| TASK DIRECTIONS |
The expected result is an exact restatement of the data, free of pictures.

| RECORDS FOR THIS EXERCISE |
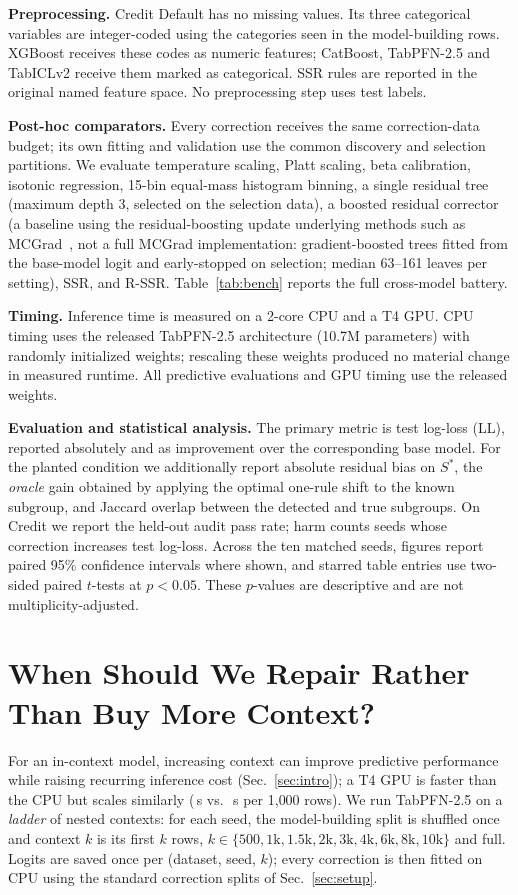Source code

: \documentclass[conference]{IEEEtran}
\begin{document}
\textbf{Preprocessing.} Credit Default has no missing values. Its three categorical variables are
integer-coded using the categories seen in the model-building rows. XGBoost receives these codes as
numeric features; CatBoost, TabPFN-2.5 and TabICLv2 receive them marked as categorical. SSR rules
are reported in the original named feature space. No preprocessing step uses test labels.

\textbf{Post-hoc comparators.} Every correction receives the same correction-data budget; its own
fitting and validation use the common discovery and selection partitions. We evaluate temperature
scaling, Platt scaling, beta calibration, isotonic regression, 15-bin equal-mass histogram binning,
a single residual tree (maximum depth 3, selected on the selection data), a boosted residual
corrector (a baseline using the residual-boosting update underlying methods such as
MCGrad~\cite{tax2026mcgrad}, not a full MCGrad implementation: gradient-boosted trees fitted from the base-model logit and
early-stopped on selection; median 63--161 leaves per setting), SSR, and R-SSR. Table~\ref{tab:bench} reports the full cross-model battery.

\textbf{Timing.} Inference time is measured on a 2-core CPU and a T4 GPU. CPU timing uses the released TabPFN-2.5 architecture (10.7M parameters) with randomly initialized weights; rescaling these weights produced no material change in measured runtime. All predictive evaluations and GPU timing use the released weights.

\textbf{Evaluation and statistical analysis.} The primary metric is test log-loss (LL), reported
absolutely and as improvement over the corresponding base model. For the planted condition
we additionally report absolute residual bias on $S^*$, the \emph{oracle} gain obtained by applying
the optimal one-rule shift to the known subgroup, and Jaccard overlap between the detected and true
subgroups. On Credit we report the held-out audit pass rate; harm counts seeds whose
correction increases test log-loss. Across the ten matched seeds, figures report paired 95\%
confidence intervals where shown, and starred table entries use two-sided paired $t$-tests at
$p<0.05$. These $p$-values are descriptive and are not multiplicity-adjusted.
\section{When Should We Repair Rather Than Buy More Context?}\label{sec:ladder}
For an in-context model, increasing context can improve predictive performance while raising
recurring inference cost (Sec.~\ref{sec:intro}); a T4 GPU is faster than the CPU but scales similarly
(\GpuSecOne\,s vs.\ \GpuSecFull\,s per 1{,}000 rows). We run TabPFN-2.5 on a \emph{ladder} of nested contexts: for each seed,
the model-building split is shuffled once and context $k$ is its first $k$ rows,
$k\in\{500,1\text{k},1.5\text{k},2\text{k},3\text{k},4\text{k},6\text{k},8\text{k},10\text{k}\}$
and full. Logits are saved once per (dataset, seed, $k$); every correction is then fitted on CPU
using the standard correction splits of Sec.~\ref{sec:setup}.
\end{document}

| SOLUTION FOR THIS EXERCISE |
Source code

: \documentclass[conference]{IEEEtran}
\begin{document}
\textbf{Preprocessing.} Credit Default has no missing values. Its three categorical variables are
integer-coded using the categories seen in the model-building rows. XGBoost receives these codes as
numeric features; CatBoost, TabPFN-2.5 and TabICLv2 receive them marked as categorical. SSR rules
are reported in the original named feature space. No preprocessing step uses test labels.

\textbf{Post-hoc comparators.} Every correction receives the same correction-data budget; its own
fitting and validation use the common discovery and selection partitions. We evaluate temperature
scaling, Platt scaling, beta calibration, isotonic regression, 15-bin equal-mass histogram binning,
a single residual tree (maximum depth 3, selected on the selection data), a boosted residual
corrector (a baseline using the residual-boosting update underlying methods such as
MCGrad~\cite{tax2026mcgrad}, not a full MCGrad implementation: gradient-boosted trees fitted from the base-model logit and
early-stopped on selection; median 63--161 leaves per setting), SSR, and R-SSR. Table~\ref{tab:bench} reports the full cross-model battery.

\textbf{Timing.} Inference time is measured on a 2-core CPU and a T4 GPU. CPU timing uses the released TabPFN-2.5 architecture (10.7M parameters) with randomly initialized weights; rescaling these weights produced no material change in measured runtime. All predictive evaluations and GPU timing use the released weights.

\textbf{Evaluation and statistical analysis.} The primary metric is test log-loss (LL), reported
absolutely and as improvement over the corresponding base model. For the planted condition
we additionally report absolute residual bias on $S^*$, the \emph{oracle} gain obtained by applying
the optimal one-rule shift to the known subgroup, and Jaccard overlap between the detected and true
subgroups. On Credit we report the held-out audit pass rate; harm counts seeds whose
correction increases test log-loss. Across the ten matched seeds, figures report paired 95\%
confidence intervals where shown, and starred table entries use two-sided paired $t$-tests at
$p<0.05$. These $p$-values are descriptive and are not multiplicity-adjusted.
\section{When Should We Repair Rather Than Buy More Context?}\label{sec:ladder}
For an in-context model, increasing context can improve predictive performance while raising
recurring inference cost (Sec.~\ref{sec:intro}); a T4 GPU is faster than the CPU but scales similarly
(\GpuSecOne\,s vs.\ \GpuSecFull\,s per 1{,}000 rows). We run TabPFN-2.5 on a \emph{ladder} of nested contexts: for each seed,
the model-building split is shuffled once and context $k$ is its first $k$ rows,
$k\in\{500,1\text{k},1.5\text{k},2\text{k},3\text{k},4\text{k},6\text{k},8\text{k},10\text{k}\}$
and full. Logits are saved once per (dataset, seed, $k$); every correction is then fitted on CPU
using the standard correction splits of Sec.~\ref{sec:setup}.
\end{document}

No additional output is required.